▸ WHAT IS EXPECTED
When a line in the entries below contains "PRIVILEGES", tally it; give the tally with nothing added.

▸ DATA SUPPLIED
================================

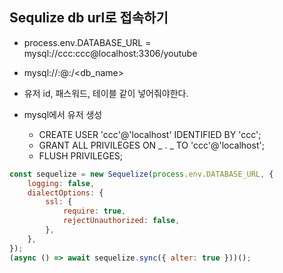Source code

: ## Sequlize db url로 접속하기

-   process.env.DATABASE_URL = mysql://ccc:ccc@localhost:3306/youtube
-   mysql://<username>:<password>@<host>:<port>/<db_name>
-   유저 id, 패스워드, 테이블 같이 넣어줘야한다.

-   mysql에서 유저 생성
    -   CREATE USER 'ccc'@'localhost' IDENTIFIED BY 'ccc';
    -   GRANT ALL PRIVILEGES ON _ . _ TO 'ccc'@'localhost';
    -   FLUSH PRIVILEGES;

```js
const sequelize = new Sequelize(process.env.DATABASE_URL, {
    logging: false,
    dialectOptions: {
        ssl: {
            require: true,
            rejectUnauthorized: false,
        },
    },
});
(async () => await sequelize.sync({ alter: true }))();
```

================================

▸ ANSWER TO THIS EXERCISE
2